#### [Exercise instructions]
Below are records; reproduce exactly the lines from the one that has "The only difference" through the one that has "delle sue BTC.\\", ends included, and nothing more.

** Opening The records block **

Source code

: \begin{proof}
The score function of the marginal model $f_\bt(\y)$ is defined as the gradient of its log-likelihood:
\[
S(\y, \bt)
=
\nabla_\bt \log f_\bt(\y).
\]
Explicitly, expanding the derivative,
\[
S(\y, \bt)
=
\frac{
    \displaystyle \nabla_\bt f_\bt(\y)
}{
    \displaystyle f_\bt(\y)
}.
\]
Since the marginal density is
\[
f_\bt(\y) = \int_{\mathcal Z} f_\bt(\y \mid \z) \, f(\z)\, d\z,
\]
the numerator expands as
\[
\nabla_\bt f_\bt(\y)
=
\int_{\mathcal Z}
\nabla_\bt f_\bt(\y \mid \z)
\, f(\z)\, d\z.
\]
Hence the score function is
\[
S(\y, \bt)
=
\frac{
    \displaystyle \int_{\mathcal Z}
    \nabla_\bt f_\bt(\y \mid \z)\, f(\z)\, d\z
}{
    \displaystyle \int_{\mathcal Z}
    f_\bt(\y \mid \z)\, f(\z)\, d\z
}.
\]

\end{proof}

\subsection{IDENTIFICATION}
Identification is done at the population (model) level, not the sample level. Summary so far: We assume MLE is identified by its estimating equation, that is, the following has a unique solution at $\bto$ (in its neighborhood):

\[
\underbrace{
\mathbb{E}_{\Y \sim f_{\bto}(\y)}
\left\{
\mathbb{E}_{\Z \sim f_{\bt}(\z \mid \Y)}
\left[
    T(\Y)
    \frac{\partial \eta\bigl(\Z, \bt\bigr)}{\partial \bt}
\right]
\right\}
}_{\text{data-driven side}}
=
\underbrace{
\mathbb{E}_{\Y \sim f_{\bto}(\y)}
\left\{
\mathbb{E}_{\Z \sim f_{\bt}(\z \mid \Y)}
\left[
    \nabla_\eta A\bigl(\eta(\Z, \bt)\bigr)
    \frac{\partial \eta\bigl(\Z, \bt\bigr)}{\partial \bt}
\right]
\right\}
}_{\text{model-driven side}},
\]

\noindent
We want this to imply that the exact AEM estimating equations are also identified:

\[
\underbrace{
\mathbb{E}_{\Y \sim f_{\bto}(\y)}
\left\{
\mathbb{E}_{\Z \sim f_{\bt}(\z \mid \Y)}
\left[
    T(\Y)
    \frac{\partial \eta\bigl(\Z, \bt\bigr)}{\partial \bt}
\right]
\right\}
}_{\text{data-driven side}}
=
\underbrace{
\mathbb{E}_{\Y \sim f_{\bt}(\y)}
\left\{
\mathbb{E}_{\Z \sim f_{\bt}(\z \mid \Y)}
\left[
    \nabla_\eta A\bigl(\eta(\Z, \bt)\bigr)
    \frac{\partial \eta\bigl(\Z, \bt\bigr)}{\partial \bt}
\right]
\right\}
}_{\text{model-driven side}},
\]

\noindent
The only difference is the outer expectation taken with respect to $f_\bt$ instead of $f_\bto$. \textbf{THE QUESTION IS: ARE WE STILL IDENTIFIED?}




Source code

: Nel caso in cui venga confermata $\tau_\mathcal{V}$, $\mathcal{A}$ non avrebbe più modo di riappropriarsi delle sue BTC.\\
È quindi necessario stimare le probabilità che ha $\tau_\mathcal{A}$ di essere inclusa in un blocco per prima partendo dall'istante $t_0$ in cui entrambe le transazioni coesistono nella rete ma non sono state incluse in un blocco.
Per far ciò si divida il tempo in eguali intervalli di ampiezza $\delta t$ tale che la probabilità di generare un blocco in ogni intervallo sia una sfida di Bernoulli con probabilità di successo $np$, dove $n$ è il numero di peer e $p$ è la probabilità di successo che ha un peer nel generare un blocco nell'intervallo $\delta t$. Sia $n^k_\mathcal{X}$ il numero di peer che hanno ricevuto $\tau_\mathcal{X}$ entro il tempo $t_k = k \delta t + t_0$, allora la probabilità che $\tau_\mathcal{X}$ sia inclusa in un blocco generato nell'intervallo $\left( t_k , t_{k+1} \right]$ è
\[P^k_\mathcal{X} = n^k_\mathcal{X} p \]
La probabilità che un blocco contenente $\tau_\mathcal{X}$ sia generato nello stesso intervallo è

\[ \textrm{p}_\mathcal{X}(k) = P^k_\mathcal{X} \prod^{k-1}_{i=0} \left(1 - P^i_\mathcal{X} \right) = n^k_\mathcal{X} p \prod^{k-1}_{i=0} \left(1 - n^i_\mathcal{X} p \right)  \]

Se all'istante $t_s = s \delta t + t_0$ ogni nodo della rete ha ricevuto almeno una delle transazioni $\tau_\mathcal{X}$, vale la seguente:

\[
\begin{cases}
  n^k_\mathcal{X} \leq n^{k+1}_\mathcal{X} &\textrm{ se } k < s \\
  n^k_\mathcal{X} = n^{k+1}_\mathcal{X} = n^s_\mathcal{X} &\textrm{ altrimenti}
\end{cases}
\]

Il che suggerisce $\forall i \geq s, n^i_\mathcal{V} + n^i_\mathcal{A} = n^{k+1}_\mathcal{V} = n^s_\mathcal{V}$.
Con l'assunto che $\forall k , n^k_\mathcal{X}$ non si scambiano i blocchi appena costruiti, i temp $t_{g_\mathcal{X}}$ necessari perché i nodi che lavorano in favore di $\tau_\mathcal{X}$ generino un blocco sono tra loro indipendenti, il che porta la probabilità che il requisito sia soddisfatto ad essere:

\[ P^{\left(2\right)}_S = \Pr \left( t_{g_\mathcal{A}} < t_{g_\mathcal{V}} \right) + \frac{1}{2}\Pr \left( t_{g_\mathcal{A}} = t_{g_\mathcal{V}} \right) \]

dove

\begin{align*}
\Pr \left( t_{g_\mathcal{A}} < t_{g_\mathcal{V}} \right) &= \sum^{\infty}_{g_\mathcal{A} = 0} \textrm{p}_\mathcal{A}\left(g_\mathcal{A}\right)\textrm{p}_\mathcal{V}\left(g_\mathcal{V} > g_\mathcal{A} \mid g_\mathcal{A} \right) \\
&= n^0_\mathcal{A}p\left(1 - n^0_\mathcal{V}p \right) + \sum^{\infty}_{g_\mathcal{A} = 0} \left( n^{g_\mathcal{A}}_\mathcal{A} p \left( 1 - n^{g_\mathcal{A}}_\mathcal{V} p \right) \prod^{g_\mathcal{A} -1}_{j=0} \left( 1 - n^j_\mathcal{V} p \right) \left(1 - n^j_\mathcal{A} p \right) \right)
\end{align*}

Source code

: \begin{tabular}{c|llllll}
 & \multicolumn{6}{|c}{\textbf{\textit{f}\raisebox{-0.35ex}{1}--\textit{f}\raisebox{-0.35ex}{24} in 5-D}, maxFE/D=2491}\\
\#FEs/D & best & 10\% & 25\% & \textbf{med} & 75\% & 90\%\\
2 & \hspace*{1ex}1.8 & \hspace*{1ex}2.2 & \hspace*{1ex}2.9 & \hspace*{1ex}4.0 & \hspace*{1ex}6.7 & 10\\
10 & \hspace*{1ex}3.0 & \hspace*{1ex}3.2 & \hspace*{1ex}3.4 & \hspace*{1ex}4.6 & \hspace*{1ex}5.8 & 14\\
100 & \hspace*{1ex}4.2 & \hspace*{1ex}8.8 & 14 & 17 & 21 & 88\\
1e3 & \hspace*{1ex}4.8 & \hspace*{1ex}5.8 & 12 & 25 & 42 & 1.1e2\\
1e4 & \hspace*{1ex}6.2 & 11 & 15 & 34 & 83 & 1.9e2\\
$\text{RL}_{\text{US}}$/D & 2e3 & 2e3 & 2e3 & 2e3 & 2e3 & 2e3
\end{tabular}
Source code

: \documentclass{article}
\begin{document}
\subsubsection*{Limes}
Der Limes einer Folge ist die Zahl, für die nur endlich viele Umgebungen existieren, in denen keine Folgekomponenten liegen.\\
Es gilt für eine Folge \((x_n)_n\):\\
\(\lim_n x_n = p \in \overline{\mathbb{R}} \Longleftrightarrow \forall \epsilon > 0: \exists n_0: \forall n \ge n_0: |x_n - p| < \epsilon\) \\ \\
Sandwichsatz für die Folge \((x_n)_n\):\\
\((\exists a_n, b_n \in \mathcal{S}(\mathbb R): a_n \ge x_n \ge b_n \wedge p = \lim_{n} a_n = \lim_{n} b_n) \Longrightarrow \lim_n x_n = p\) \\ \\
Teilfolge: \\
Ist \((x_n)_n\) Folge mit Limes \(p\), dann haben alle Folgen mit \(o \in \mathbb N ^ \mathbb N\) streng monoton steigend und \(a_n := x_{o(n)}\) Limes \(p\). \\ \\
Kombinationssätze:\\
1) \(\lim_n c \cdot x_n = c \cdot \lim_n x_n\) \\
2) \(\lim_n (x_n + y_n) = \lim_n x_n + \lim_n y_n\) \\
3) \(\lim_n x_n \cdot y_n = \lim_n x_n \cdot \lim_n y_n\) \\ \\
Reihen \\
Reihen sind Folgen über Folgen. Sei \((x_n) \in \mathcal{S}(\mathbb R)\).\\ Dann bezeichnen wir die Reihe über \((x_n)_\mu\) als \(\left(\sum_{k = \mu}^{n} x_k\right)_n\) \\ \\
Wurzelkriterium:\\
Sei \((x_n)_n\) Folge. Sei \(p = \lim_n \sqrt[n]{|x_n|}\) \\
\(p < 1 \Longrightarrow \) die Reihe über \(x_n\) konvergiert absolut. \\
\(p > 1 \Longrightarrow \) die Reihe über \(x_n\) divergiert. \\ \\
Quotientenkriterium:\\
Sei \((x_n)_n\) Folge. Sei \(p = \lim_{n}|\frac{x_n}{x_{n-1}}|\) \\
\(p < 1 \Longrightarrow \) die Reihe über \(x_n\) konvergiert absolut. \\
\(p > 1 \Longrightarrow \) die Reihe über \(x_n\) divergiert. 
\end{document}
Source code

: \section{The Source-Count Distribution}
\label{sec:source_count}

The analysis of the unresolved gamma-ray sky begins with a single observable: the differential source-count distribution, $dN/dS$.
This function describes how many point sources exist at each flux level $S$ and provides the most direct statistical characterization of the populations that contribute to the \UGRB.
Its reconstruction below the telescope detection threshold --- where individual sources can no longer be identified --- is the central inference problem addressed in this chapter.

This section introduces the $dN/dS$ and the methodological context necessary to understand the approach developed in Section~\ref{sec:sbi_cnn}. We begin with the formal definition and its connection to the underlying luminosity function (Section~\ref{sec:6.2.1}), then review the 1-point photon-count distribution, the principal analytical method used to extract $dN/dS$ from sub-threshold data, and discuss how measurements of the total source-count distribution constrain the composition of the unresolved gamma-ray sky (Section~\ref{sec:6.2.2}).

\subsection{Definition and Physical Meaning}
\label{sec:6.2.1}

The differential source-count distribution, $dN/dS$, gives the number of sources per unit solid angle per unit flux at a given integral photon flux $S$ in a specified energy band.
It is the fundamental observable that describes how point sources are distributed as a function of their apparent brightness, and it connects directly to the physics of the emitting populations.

** Closing The records block **

#### [Written solution]
The only difference is the outer expectation taken with respect to $f_\bt$ instead of $f_\bto$. \textbf{THE QUESTION IS: ARE WE STILL IDENTIFIED?}




Source code

: Nel caso in cui venga confermata $\tau_\mathcal{V}$, $\mathcal{A}$ non avrebbe più modo di riappropriarsi delle sue BTC.\\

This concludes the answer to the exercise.